If I tried to listen to new books, of course, that'd be a problem. I wouldn't hear 90% of the story. But I've learned to listen to books I know and love — books like True Grit and The Lord of the Rings — because then it doesn't matter when I miss large chunks of the story. I already know what happens. If I wake up for five minutes at 2 a.m., I can listen as Frodo and Sam tramp through the Dead Marshes then drift back to sleep again.
This week, I've been listening to one of my favorites: Harper Lee's To Kill a Mockingbird (read by Sissy Spacek). It's terrific.
Near the start of of the book, young Jean Louise Finch — better known as Scout — comes home from her first day of school and tells her father she never wants to go back. Atticus thinks for a while before offering his daughter a piece of advice:
“If you can learn a simple trick, Scout, you'll get along a lot better with all kinds of folks. You never really understand a person until you consider things from his point of view…until you climb into his skin and walk around in it.”
Atticus is trying to convince Scout that her teacher isn't all bad — she just has a different background and a different point of view. Atticus believes that before Scout condemns or criticizes Miss Caroline, she should practice a bit of empathy.

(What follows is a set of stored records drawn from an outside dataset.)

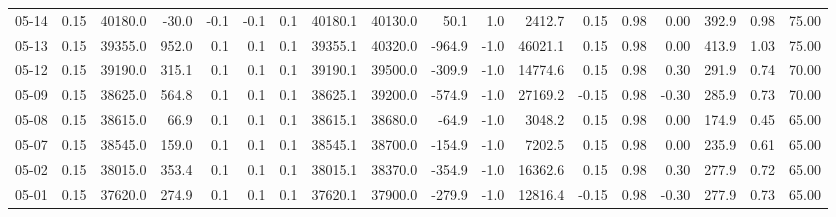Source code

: \begin{threeparttable}
{\begin{tabular}{lrrrrrrrrrrrrrrrrr}
  05-14 &     0.15 & 40180.0 &             -30.0 &              -0.1 &               -0.1 &                0.1 & 40180.1 & 40130.0 &       50.1 &                      1.0 &              2412.7 &       0.15 &      0.98 &           0.00 &            392.9 &            0.98 &                  75.00 \\
  05-13 &     0.15 & 39355.0 &             952.0 &               0.1 &                0.1 &                0.1 & 39355.1 & 40320.0 &     -964.9 &                     -1.0 &             46021.1 &       0.15 &      0.98 &           0.00 &            413.9 &            1.03 &                  75.00 \\
  05-12 &     0.15 & 39190.0 &             315.1 &               0.1 &                0.1 &                0.1 & 39190.1 & 39500.0 &     -309.9 &                     -1.0 &             14774.6 &       0.15 &      0.98 &           0.30 &            291.9 &            0.74 &                  70.00 \\
  05-09 &     0.15 & 38625.0 &             564.8 &               0.1 &                0.1 &                0.1 & 38625.1 & 39200.0 &     -574.9 &                     -1.0 &             27169.2 &      -0.15 &      0.98 &          -0.30 &            285.9 &            0.73 &                  70.00 \\
  05-08 &     0.15 & 38615.0 &              66.9 &               0.1 &                0.1 &                0.1 & 38615.1 & 38680.0 &      -64.9 &                     -1.0 &              3048.2 &       0.15 &      0.98 &           0.00 &            174.9 &            0.45 &                  65.00 \\
  05-07 &     0.15 & 38545.0 &             159.0 &               0.1 &                0.1 &                0.1 & 38545.1 & 38700.0 &     -154.9 &                     -1.0 &              7202.5 &       0.15 &      0.98 &           0.00 &            235.9 &            0.61 &                  65.00 \\
  05-02 &     0.15 & 38015.0 &             353.4 &               0.1 &                0.1 &                0.1 & 38015.1 & 38370.0 &     -354.9 &                     -1.0 &             16362.6 &       0.15 &      0.98 &           0.30 &            277.9 &            0.72 &                  65.00 \\
  05-01 &     0.15 & 37620.0 &             274.9 &               0.1 &                0.1 &                0.1 & 37620.1 & 37900.0 &     -279.9 &                     -1.0 &             12816.4 &      -0.15 &      0.98 &          -0.30 &            277.9 &            0.73 &                  65.00 \\

\end{tabular}}
\end{threeparttable}
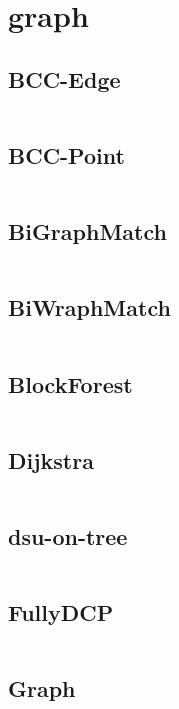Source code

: \documentclass[a4]{article}
\begin{document}
\section{graph}
\subsection{BCC-Edge}
\inputminted[mathescape,linenos,numbersep=5pt,frame=lines,framesep=2mm]{cpp}{src/graph/BCC-Edge.cpp}
\subsection{BCC-Point}
\inputminted[mathescape,linenos,numbersep=5pt,frame=lines,framesep=2mm]{cpp}{src/graph/BCC-Point.cpp}
\subsection{BiGraphMatch}
\inputminted[mathescape,linenos,numbersep=5pt,frame=lines,framesep=2mm]{cpp}{src/graph/BiGraphMatch.cpp}
\subsection{BiWraphMatch}
\inputminted[mathescape,linenos,numbersep=5pt,frame=lines,framesep=2mm]{cpp}{src/graph/BiWraphMatch.cpp}
\subsection{BlockForest}
\inputminted[mathescape,linenos,numbersep=5pt,frame=lines,framesep=2mm]{cpp}{src/graph/BlockForest.cpp}
\subsection{Dijkstra}
\inputminted[mathescape,linenos,numbersep=5pt,frame=lines,framesep=2mm]{cpp}{src/graph/Dijkstra.cpp}
\subsection{dsu-on-tree}
\inputminted[mathescape,linenos,numbersep=5pt,frame=lines,framesep=2mm]{cpp}{src/graph/dsu-on-tree.cpp}
\subsection{FullyDCP}
\inputminted[mathescape,linenos,numbersep=5pt,frame=lines,framesep=2mm]{cpp}{src/graph/FullyDCP.cpp}
\subsection{Graph}
\inputminted[mathescape,linenos,numbersep=5pt,frame=lines,framesep=2mm]{cpp}{src/graph/Graph.cpp}
\end{document}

This is great advice for everyone, and for all aspects of life — even personal finance. Empathy is a skill that seems to have faded from our society (if it ever was truly present); instead, we're quick to judge each other based on caricatures and stereotypes and incomplete information.
- “Trump supporters are ignorant fools!”
- “Liberals vote based on emotion, not logic!”
- “If you're in debt, you're an idiot!”
It's very easy to judge (and condemn) others who believe differently than you do. It's especially easy when these folks make seemingly dumb decisions: Your best friend buys a new Dodge Challenger when she can barely pay her rent; a former co-worker takes a week-long vacation to Venice immediately after losing his job; your sister buys a new house even though she intends to move in a couple of years.
Rather than write these people off as “stupid”, I think it's important to stop for a moment to consider why they do the things they do. It's rarely because they lack intelligence. There's usually something deeper going on. And as Atticus Finch suggests, it's in our best interest to climb inside their skin and walk around in it. That's the only way we can understand what makes them tick.
A Rush to Judgment
The May 2016 issue of The Atlantic contained an article that caused big waves in the personal finance community. Neal Gabler wrote about what he calls the secret shame of middle-class Americans: They're broke and in debt. They suck with money.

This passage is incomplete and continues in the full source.